End of the Jinxes?

This year, with the 4-0 World Series trouncing of the St. Louis Cardinals, the Boston Red Sox ended what had come to be known as “the Curse”. In 1920, following 5 World Series wins, the Red Sox sold their star player George Herman “the Babe” Ruth for 100,000$ and a loan so that the owner of the Red Sox could pay for his girlfriend's play. The Yankees, having never won a World Series previously, went on to win 26. The Red Sox, until 2004, won no more. And now that jinx is gone.

Another jinx, one that has haunted incumbent political parties of The White House for 70 years, may also be lifted Tuesday. The Washington Redskins, formerly the Boston Redskins and the Boston Braves are the central player in this old myth. For the past 16 presidential elections whenever the Redskins won their final home game (why not just final game?) before the election, the incumbent party won the presidency. When the visiting team won, the incumbent party was defeated. The jinx dates back to 1940 when the Redskins, in their final home game before the election whomped the Pittsburgh Pirates – later the Steelers –and as legend has it, foretold the coming reelection of F.D.R to his unprecedented third term. My theory goes; Boston, although never a big football town, were bitter upon losing their team and in revenge cursed D.C. – and its primary resident– by tying electoral fates to the outcome of the Redskins last home game. That makes the jinx another Boston curse.

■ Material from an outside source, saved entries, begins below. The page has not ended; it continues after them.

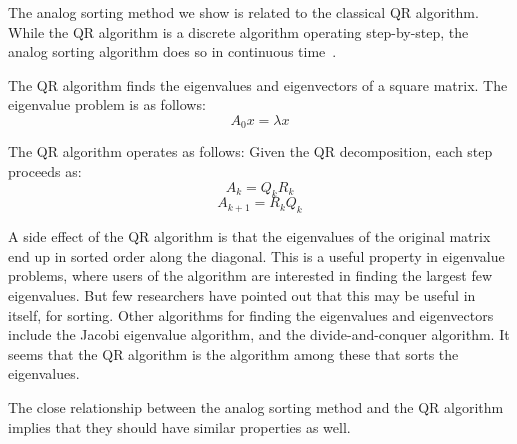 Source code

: The analog sorting method we show is related to the classical QR algorithm.
While the QR algorithm is a discrete algorithm operating step-by-step, the analog sorting algorithm does so in continuous time~\cite{deift, chu_realization, chu_flows}.

The QR algorithm finds the eigenvalues and eigenvectors of a square matrix.
The eigenvalue problem is as follows:
\[A_0x = \lambda x\]

The QR algorithm operates as follows:
Given the QR decomposition, each step proceeds as:
\[A_k = Q_k R_k\]
\[A_{k+1} = R_k Q_k\]

A side effect of the QR algorithm is that the eigenvalues of the original matrix end up in sorted order along the diagonal.
This is a useful property in eigenvalue problems, where users of the algorithm are interested in finding the largest few eigenvalues.
But few researchers have pointed out that this may be useful in itself, for sorting.
Other algorithms for finding the eigenvalues and eigenvectors include the Jacobi eigenvalue algorithm, and the divide-and-conquer algorithm.
It seems that the QR algorithm is the algorithm among these that sorts the eigenvalues.

The close relationship between the analog sorting method and the QR algorithm implies that they should have similar properties as well.
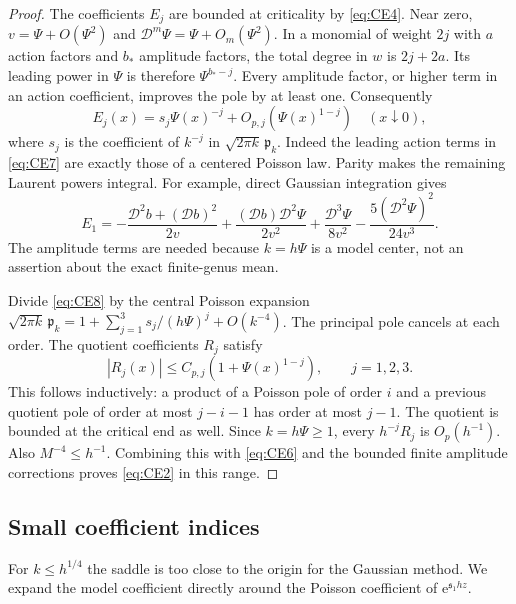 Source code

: \begin{proof}
The coefficients $E_j$ are bounded at criticality by
\eqref{eq:CE4}. Near zero, $v=\Psi+O(\Psi^2)$ and
$\mathscr D^m\Psi=\Psi+O_m(\Psi^2)$. In a monomial of weight $2j$
with $a$ action factors and $b_*$ amplitude factors, the total degree
in $w$ is $2j+2a$. Its leading power in $\Psi$ is therefore
$\Psi^{b_*-j}$. Every amplitude factor, or higher term in an action
coefficient, improves the pole by at least one. Consequently
\begin{equation}
 E_j(x)=s_j\Psi(x)^{-j}+O_{p,j}(\Psi(x)^{1-j})
       \quad(x\downarrow0),
 \label{eq:CE9}
\end{equation}
where $s_j$ is the coefficient of $k^{-j}$ in
$\sqrt{2\pi k}\,\mathfrak p_k$. Indeed the leading action terms in
\eqref{eq:CE7} are exactly those of a centered Poisson law.
Parity makes the remaining Laurent powers integral.
For example, direct Gaussian integration gives
\[
 E_1=-\frac{\mathscr D^2b+(\mathscr Db)^2}{2v}
      +\frac{(\mathscr Db)\mathscr D^2\Psi}{2v^2}
      +\frac{\mathscr D^3\Psi}{8v^2}
      -\frac{5(\mathscr D^2\Psi)^2}{24v^3}.
\]
The amplitude terms are needed because $k=h\Psi$ is a model center,
not an assertion about the exact finite-genus mean.

Divide \eqref{eq:CE8} by the central Poisson expansion
$\sqrt{2\pi k}\,\mathfrak p_k=1+\sum_{j=1}^3s_j/(h\Psi)^j+O(k^{-4})$.
The principal pole cancels at each order. The quotient coefficients
$R_j$ satisfy
\begin{equation}
 |R_j(x)|\le C_{p,j}(1+\Psi(x)^{1-j}),\qquad j=1,2,3.
 \label{eq:CE10}
\end{equation}
This follows inductively: a product of a Poisson pole of order $i$
and a previous quotient pole of order at most $j-i-1$ has order
at most $j-1$. The quotient is bounded at the critical end as well.
Since $k=h\Psi\ge1$, every $h^{-j}R_j$ is $O_p(h^{-1})$.
Also $M^{-4}\le h^{-1}$. Combining this with \eqref{eq:CE6}
and the bounded finite amplitude corrections proves
\eqref{eq:CE2} in this range.
\end{proof}

\subsection{Small coefficient indices}\label{app:small-indices}

For $k\le h^{1/4}$ the saddle is too close to the origin for the Gaussian
method. We expand the model coefficient directly around the Poisson
coefficient of $\mathrm e^{\mathfrak s_1hz}$.

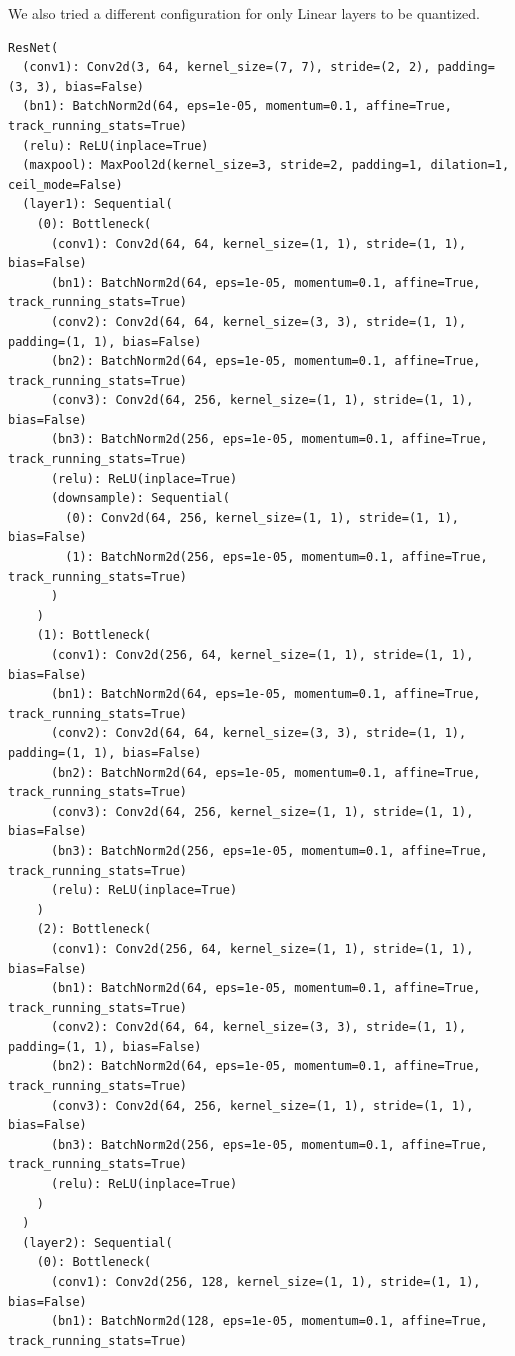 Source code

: \documentclass{article}
\begin{document}
We also tried a different configuration for only Linear layers to be quantized. 
\begin{verbatim}
ResNet(
  (conv1): Conv2d(3, 64, kernel_size=(7, 7), stride=(2, 2), padding=(3, 3), bias=False)
  (bn1): BatchNorm2d(64, eps=1e-05, momentum=0.1, affine=True, track_running_stats=True)
  (relu): ReLU(inplace=True)
  (maxpool): MaxPool2d(kernel_size=3, stride=2, padding=1, dilation=1, ceil_mode=False)
  (layer1): Sequential(
    (0): Bottleneck(
      (conv1): Conv2d(64, 64, kernel_size=(1, 1), stride=(1, 1), bias=False)
      (bn1): BatchNorm2d(64, eps=1e-05, momentum=0.1, affine=True, track_running_stats=True)
      (conv2): Conv2d(64, 64, kernel_size=(3, 3), stride=(1, 1), padding=(1, 1), bias=False)
      (bn2): BatchNorm2d(64, eps=1e-05, momentum=0.1, affine=True, track_running_stats=True)
      (conv3): Conv2d(64, 256, kernel_size=(1, 1), stride=(1, 1), bias=False)
      (bn3): BatchNorm2d(256, eps=1e-05, momentum=0.1, affine=True, track_running_stats=True)
      (relu): ReLU(inplace=True)
      (downsample): Sequential(
        (0): Conv2d(64, 256, kernel_size=(1, 1), stride=(1, 1), bias=False)
        (1): BatchNorm2d(256, eps=1e-05, momentum=0.1, affine=True, track_running_stats=True)
      )
    )
    (1): Bottleneck(
      (conv1): Conv2d(256, 64, kernel_size=(1, 1), stride=(1, 1), bias=False)
      (bn1): BatchNorm2d(64, eps=1e-05, momentum=0.1, affine=True, track_running_stats=True)
      (conv2): Conv2d(64, 64, kernel_size=(3, 3), stride=(1, 1), padding=(1, 1), bias=False)
      (bn2): BatchNorm2d(64, eps=1e-05, momentum=0.1, affine=True, track_running_stats=True)
      (conv3): Conv2d(64, 256, kernel_size=(1, 1), stride=(1, 1), bias=False)
      (bn3): BatchNorm2d(256, eps=1e-05, momentum=0.1, affine=True, track_running_stats=True)
      (relu): ReLU(inplace=True)
    )
    (2): Bottleneck(
      (conv1): Conv2d(256, 64, kernel_size=(1, 1), stride=(1, 1), bias=False)
      (bn1): BatchNorm2d(64, eps=1e-05, momentum=0.1, affine=True, track_running_stats=True)
      (conv2): Conv2d(64, 64, kernel_size=(3, 3), stride=(1, 1), padding=(1, 1), bias=False)
      (bn2): BatchNorm2d(64, eps=1e-05, momentum=0.1, affine=True, track_running_stats=True)
      (conv3): Conv2d(64, 256, kernel_size=(1, 1), stride=(1, 1), bias=False)
      (bn3): BatchNorm2d(256, eps=1e-05, momentum=0.1, affine=True, track_running_stats=True)
      (relu): ReLU(inplace=True)
    )
  )
  (layer2): Sequential(
    (0): Bottleneck(
      (conv1): Conv2d(256, 128, kernel_size=(1, 1), stride=(1, 1), bias=False)
      (bn1): BatchNorm2d(128, eps=1e-05, momentum=0.1, affine=True, track_running_stats=True)

\end{verbatim}
\end{document}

Could 2004 be the year of the lifting of the Boston curses? With the World Series saving us all from future whining from Bo Sox fans, the time seems ripe to expunge all this voodoo. It was simply bad luck for the Sox, and bad management and play that kept them from grabbing another Series title for so long. So to is the Redskins nonsense little more than a fun statistical anomaly that played mostly upon the fact that they were a good home team during the Roosevelt administration. If so, only the Halloween mask myth would remain to be debunked, as George Bush outsold John Kerry this year. But that myth, that the candidate whose likeness sells the most masks for Halloween will be the winner, dates back to only 1980. Either way, one of the election "predictors" will be eliminated this year, along with "the Curse". And that, for empiricist minded positivists everywhere, is, to quoth Martha Stewart, "a good thing."